「はだしのゲン」回収 泉佐野の市立小中の図書室
http://www.asahi.com/articles/ASG3M62WFG3MPTIL01S.html
2014年3月20日07時10分
戦争や原爆の悲惨さを描いた漫画「はだしのゲン」を大阪府泉佐野市教委が1月、市立小中学校の図書室から回収し、子どもたちが今月19日まで読めない状態になっていたことがわかった。

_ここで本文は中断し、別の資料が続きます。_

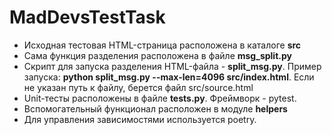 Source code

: # MadDevsTestTask

- Исходная тестовая HTML-страница расположена в каталоге **src**
- Сама функция разделения расположена в файле **msg_split.py**
- Скрипт для запуска разделения HTML-файла - **split_msg.py**. Пример запуска: **python split_msg.py --max-len=4096 src/index.html**. Если не указан путь к файлу, берется файл src/source.html
- Unit-тесты расположены в файле **tests.py**. Фреймворк - pytest.
- Вспомогательный функционал расположен в модуле **helpers**
- Для управления зависимостями используется poetry. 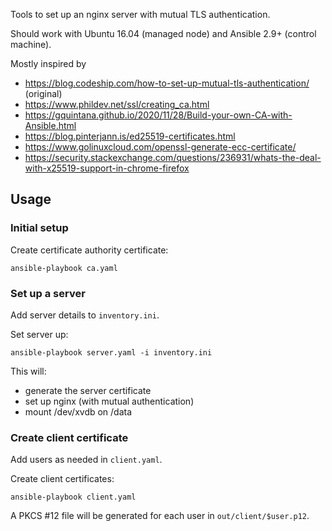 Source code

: Tools to set up an nginx server with mutual TLS authentication.

Should work with Ubuntu 16.04 (managed node) and Ansible 2.9+ (control machine).

Mostly inspired by

* https://blog.codeship.com/how-to-set-up-mutual-tls-authentication/ (original)
* https://www.phildev.net/ssl/creating_ca.html
* https://gquintana.github.io/2020/11/28/Build-your-own-CA-with-Ansible.html
* https://blog.pinterjann.is/ed25519-certificates.html
* https://www.golinuxcloud.com/openssl-generate-ecc-certificate/
* https://security.stackexchange.com/questions/236931/whats-the-deal-with-x25519-support-in-chrome-firefox
 

## Usage

### Initial setup

Create certificate authority certificate:

    ansible-playbook ca.yaml

### Set up a server

Add server details to `inventory.ini`.

Set server up:

    ansible-playbook server.yaml -i inventory.ini

This will:

* generate the server certificate
* set up nginx (with mutual authentication)
* mount /dev/xvdb on /data

### Create client certificate

Add users as needed in `client.yaml`.

Create client certificates:

    ansible-playbook client.yaml

A PKCS #12 file will be generated for each user in `out/client/$user.p12`.

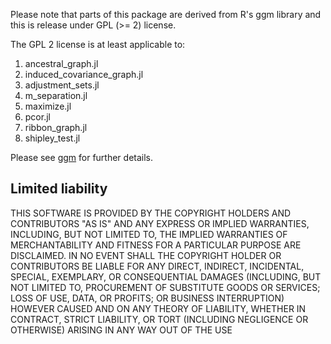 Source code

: Please note that parts of this package are derived from R's ggm library and this is release under GPL (>= 2) license.

The GPL 2 license is at least applicable to:

1. ancestral_graph.jl
2. induced_covariance_graph.jl
3. adjustment_sets.jl
4. m_separation.jl
5. maximize.jl
6. pcor.jl
7. ribbon_graph.jl
8. shipley_test.jl

Please see [ggm](https://cran.r-project.org/web/packages/ggm/index.html) for further details.

##  Limited liability

THIS SOFTWARE IS PROVIDED BY THE COPYRIGHT HOLDERS AND CONTRIBUTORS "AS IS" AND ANY EXPRESS OR IMPLIED WARRANTIES, INCLUDING, BUT NOT LIMITED TO, THE IMPLIED WARRANTIES OF MERCHANTABILITY AND FITNESS FOR A PARTICULAR PURPOSE ARE DISCLAIMED. IN NO EVENT SHALL THE COPYRIGHT HOLDER OR CONTRIBUTORS BE LIABLE FOR ANY DIRECT, INDIRECT, INCIDENTAL, SPECIAL, EXEMPLARY, OR CONSEQUENTIAL DAMAGES (INCLUDING, BUT NOT LIMITED TO, PROCUREMENT OF SUBSTITUTE GOODS OR SERVICES; LOSS OF USE, DATA, OR PROFITS; OR BUSINESS INTERRUPTION) HOWEVER CAUSED AND ON ANY THEORY OF LIABILITY, WHETHER IN CONTRACT, STRICT LIABILITY, OR TORT (INCLUDING NEGLIGENCE OR OTHERWISE) ARISING IN ANY WAY OUT OF THE USE 

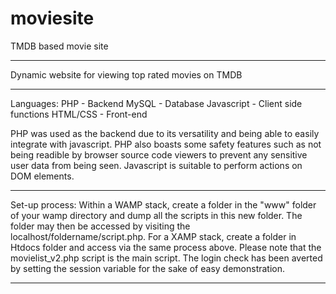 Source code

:# moviesite
TMDB based movie site

*****************************************
Dynamic website for viewing top rated movies on TMDB
*****************************************
Languages:
PHP - Backend
MySQL - Database
Javascript - Client side functions
HTML/CSS - Front-end

PHP was used as the backend due to its versatility and being able to easily integrate  with javascript. PHP also boasts some safety features such as not being readible by browser source code viewers to prevent any sensitive user data from being seen.
Javascript is suitable to perform actions on DOM elements.

***************************************
Set-up process:
Within a WAMP stack, create a folder in the "www" folder of your wamp directory and dump all the scripts in this new folder. The folder may then be accessed by visiting the localhost/foldername/script.php. 
For a XAMP stack, create a folder in Htdocs folder and access via the same process above.
Please note that the movielist_v2.php script is the main script. The login check has been averted by setting the session variable for the sake of easy demonstration.

***************************************
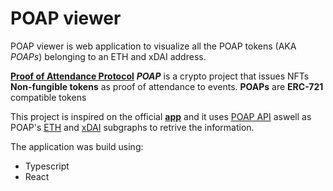 # POAP viewer

POAP viewer is web application to visualize all the POAP tokens (AKA _POAPs_) belonging to an ETH and xDAI address.

[**Proof of Attendance Protocol**](https://poap.xyz) **_POAP_** is a crypto project that issues NFTs **Non-fungible tokens** as proof of attendance to events. **POAPs** are **ERC-721** compatible tokens

This project is inspired on the official [**app**](https://app.poap.xyz) and it uses [POAP API](https://api.poap.xyz/documentation/static/index.html) aswell as POAP's [ETH](https://thegraph.com/explorer/subgraph/poap-xyz/poap) and [xDAI](https://thegraph.com/explorer/subgraph/poap-xyz/poap-xdai) subgraphs to retrive the information.

The application was build using:

- Typescript
- React
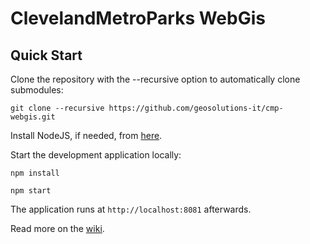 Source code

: ClevelandMetroParks WebGis
==========

Quick Start
------------

Clone the repository with the --recursive option to automatically clone submodules:

`git clone --recursive https://github.com/geosolutions-it/cmp-webgis.git`

Install NodeJS, if needed, from [here](https://nodejs.org/en/blog/release/v0.12.7/).

Start the development application locally:

`npm install`

`npm start`

The application runs at `http://localhost:8081` afterwards.

Read more on the [wiki](https://github.com/geosolutions-it/cmp-webgis/wiki).
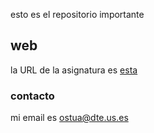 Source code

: esto es el repositorio importante

## web
la URL de la asignatura es [esta](http://www.dte.us.es/)

### contacto
mi email es ostua@dte.us.es

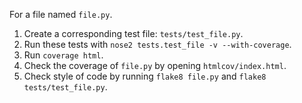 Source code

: For a file named `file.py`.
1. Create a corresponding test file: `tests/test_file.py`.
2. Run these tests with `nose2 tests.test_file -v --with-coverage`.
3. Run `coverage html`.
4. Check the coverage of `file.py` by opening `htmlcov/index.html`.
5. Check style of code by running `flake8 file.py` and `flake8 tests/test_file.py`.
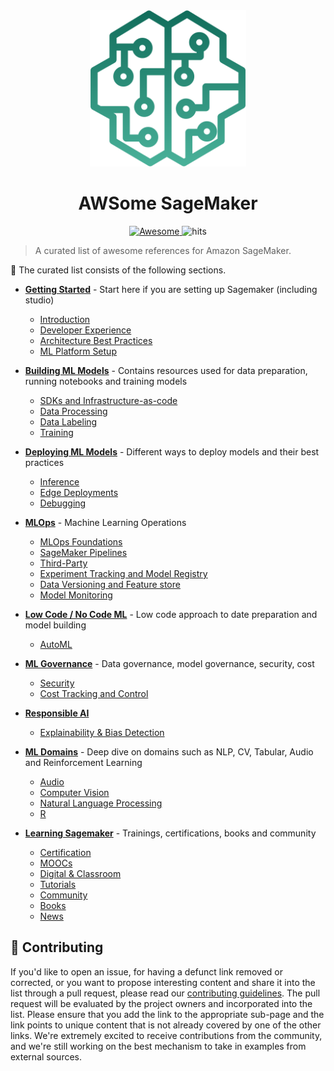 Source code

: <div align="center">
  <a href="https://aws.amazon.com/sagemaker/">
  <img width="250" height="250"  src="img/awesome-sagemaker-intro.svg" alt="SageMaker"></a>
</div>
<h1 align="center">
	AWSome SageMaker
</h1>
<div align="center">
  <a href="https://github.com/sindresorhus/awesome">
  <img src="https://awesome.re/badge.svg" alt="Awesome">
  </a>
  <img src="https://hits.seeyoufarm.com/api/count/incr/badge.svg?url=https%3A%2F%2Fgithub.com%2Fsofianhamiti%2Fawesome-sagemaker&count_bg=%23198ED5&title_bg=%23555555&icon=&icon_color=%23E7E7E7&title=hits&edge_flat=false" alt="hits">
</div>

> A curated list of awesome references for Amazon SageMaker.

:ledger: The curated list consists of the following sections.  

* [**Getting Started**](./getting_started.md)  - Start here if you are setting up Sagemaker (including studio)
  - [Introduction](./getting_started.md#introduction)
  - [Developer Experience](./getting_started.md#developer-experience)
  - [Architecture Best Practices](./getting_started.md#architecture-best-practices) 
  - [ML Platform Setup](./getting_started.md#ml-platform-setup)

* [**Building ML Models**](building_ml_models.md) - Contains resources used for data preparation, running notebooks and training models
  - [SDKs and Infrastructure-as-code](./building_ml_models.md#sdks--infrastructure-as-code)
  - [Data Processing](./building_ml_models.md#data-processing)     
  - [Data Labeling](./building_ml_models.md#data-labeling)
  - [Training](./building_ml_models.md#training)

* [**Deploying ML Models**](deploying_ml_models.md) - Different ways to deploy models and their best practices
  - [Inference](./deploying_ml_models.md#inference)
  - [Edge Deployments](./deploying_ml_models.md#edge-deployments)
  - [Debugging](./deploying_ml_models.md#debugging)  

* [**MLOps**](mlops.md) - Machine Learning Operations
  - [MLOps Foundations](./mlops.md#mlops-foundations)
  - [SageMaker Pipelines](./mlops.md#sagemaker-pipelines)
  - [Third-Party](./mlops.md#using-third-party) 
  - [Experiment Tracking and Model Registry](./mlops.md#experiment-tracking--model-registry)
  - [Data Versioning and Feature store](./mlops.md#data-versioning--feature-store)
  - [Model Monitoring](./mlops.md#model-monitoring)

* [**Low Code / No Code ML**](low_code_no_code_ml.md) - Low code approach to date preparation and model building
  - [AutoML](./low_code_no_code_ml.md#automl)

* [**ML Governance**](ml_governance.md) - Data governance, model governance, security, cost
  - [Security](./ml_governance.md#security)
  - [Cost Tracking and Control](./ml_governance.md#cost-tracking--control)

* [**Responsible AI**](responsible_ai.md)    
  - [Explainability & Bias Detection](./responsible_ai.md#explainability--bias-detection)

* [**ML Domains**](ml_domains.md) - Deep dive on domains such as NLP, CV, Tabular, Audio and Reinforcement Learning
  - [Audio](./ml_domains.md#audio)
  - [Computer Vision](./ml_domains.md#computer-vision)
  - [Natural Language Processing](./ml_domains.md#natural-language-processing)
  - [R](./ml_domains.md#r)

* [**Learning Sagemaker**](learning_sagemaker.md) - Trainings, certifications, books and community
  - [Certification](learning_sagemaker.md#certification)
  - [MOOCs](learning_sagemaker.md#moocs)
  - [Digital & Classroom](learning_sagemaker.md#digital--classroom)
  - [Tutorials](learning_sagemaker.md#tutorials)
  - [Community](learning_sagemaker.md#community)
  - [Books](learning_sagemaker.md#books)
  - [News](learning_sagemaker.md#news)

## :handshake: Contributing

If you'd like to open an issue, for having a defunct link removed or corrected, or you want to propose interesting content and share it into the list through a pull request, please read our [contributing guidelines](./CONTRIBUTING.md).
The pull request will be evaluated by the project owners and incorporated into the list. Please ensure that you add the link to the appropriate sub-page and the link points to unique content that is not already covered by one of the other links.
We're extremely excited to receive contributions from the community, and we're still working on the best mechanism to take in examples from external sources.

作品に「差別的表現が多い」として問題視した千代松大耕(ひろやす)市長(40)の要請を受け、中藤辰洋教育長が指示したという。
市教委は20日、各校に返すとともに、差別的表現について何らかの指導をするよう求める方針だという。
市教委や校長らによると、昨年11月、中藤教育長が一部の小中学校に「市長が『ゲン』を問題視している。図書室から校長室に移して子どもらの目に触れないようにしてほしい」と口頭で要請。今年1月には、市立小中学校18校のうち、「ゲン」を所有する小学校8校、中学校5校に対し、市教委に漫画を持ってくるよう指示した。集めた作品は市教委が保管していた。
松江市教委で「暴力描写が過激だ」として市立小中学校の図書室で閲覧を制限していた問題が昨年8月に発覚したのを受け、泉佐野市教委は各校に「ゲン」の所有状況を調査していた。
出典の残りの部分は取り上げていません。